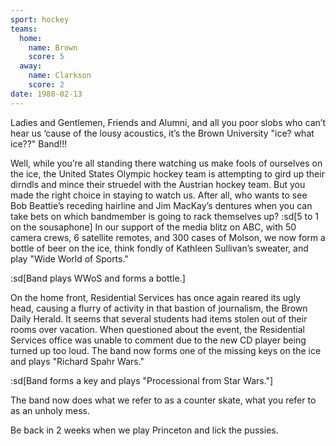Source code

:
 ```yaml
---
sport: hockey
teams:
  home:
    name: Brown
    score: 5
  away:
    name: Clarkson
    score: 2
date: 1988-02-13
---
```


Ladies and Gentlemen, Friends and Alumni, and all you poor slobs who can’t hear us ‘cause of the lousy acoustics, it’s the Brown University "ice? what ice??" Band!!!

Well, while you’re all standing there watching us make fools of ourselves on the ice, the United States Olympic hockey team is attempting to gird up their dirndls and mince their struedel with the Austrian hockey team. But you made the right choice in staying to watch us. After all, who wants to see Bob Beattie’s receding hairline and Jim MacKay’s dentures when you can take bets on which bandmember is going to rack themselves up? :sd[5 to 1 on the sousaphone] In our support of the media blitz on ABC, with 50 camera crews, 6 satellite remotes, and 300 cases of Molson, we now form a bottle of beer on the ice, think fondly of Kathleen Sullivan’s sweater, and play "Wide World of Sports."

:sd[Band plays WWoS and forms a bottle.]

On the home front, Residential Services has once again reared its ugly head, causing a flurry of activity in that bastion of journalism, the Brown Daily Herald. It seems that several students had items stolen out of their rooms over vacation. When questioned about the event, the Residential Services office was unable to comment due to the new CD player being turned up too loud. The band now forms one of the missing keys on the ice and plays "Richard Spahr Wars."

:sd[Band forms a key and plays "Processional from Star Wars."]

The band now does what we refer to as a counter skate, what you refer to as an unholy mess.

Be back in 2 weeks when we play Princeton and lick the pussies.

* **DIRECTIONS**
Only the listing above, set down exactly and without pictures, belongs in the answer.

* **WRITTEN REPLY**
Source code

:
 ```yaml
---
sport: hockey
teams:
  home:
    name: Brown
    score: 5
  away:
    name: Clarkson
    score: 2
date: 1988-02-13
---
```


Ladies and Gentlemen, Friends and Alumni, and all you poor slobs who can’t hear us ‘cause of the lousy acoustics, it’s the Brown University "ice? what ice??" Band!!!

Well, while you’re all standing there watching us make fools of ourselves on the ice, the United States Olympic hockey team is attempting to gird up their dirndls and mince their struedel with the Austrian hockey team. But you made the right choice in staying to watch us. After all, who wants to see Bob Beattie’s receding hairline and Jim MacKay’s dentures when you can take bets on which bandmember is going to rack themselves up? :sd[5 to 1 on the sousaphone] In our support of the media blitz on ABC, with 50 camera crews, 6 satellite remotes, and 300 cases of Molson, we now form a bottle of beer on the ice, think fondly of Kathleen Sullivan’s sweater, and play "Wide World of Sports."

:sd[Band plays WWoS and forms a bottle.]

On the home front, Residential Services has once again reared its ugly head, causing a flurry of activity in that bastion of journalism, the Brown Daily Herald. It seems that several students had items stolen out of their rooms over vacation. When questioned about the event, the Residential Services office was unable to comment due to the new CD player being turned up too loud. The band now forms one of the missing keys on the ice and plays "Richard Spahr Wars."

:sd[Band forms a key and plays "Processional from Star Wars."]

The band now does what we refer to as a counter skate, what you refer to as an unholy mess.

Be back in 2 weeks when we play Princeton and lick the pussies.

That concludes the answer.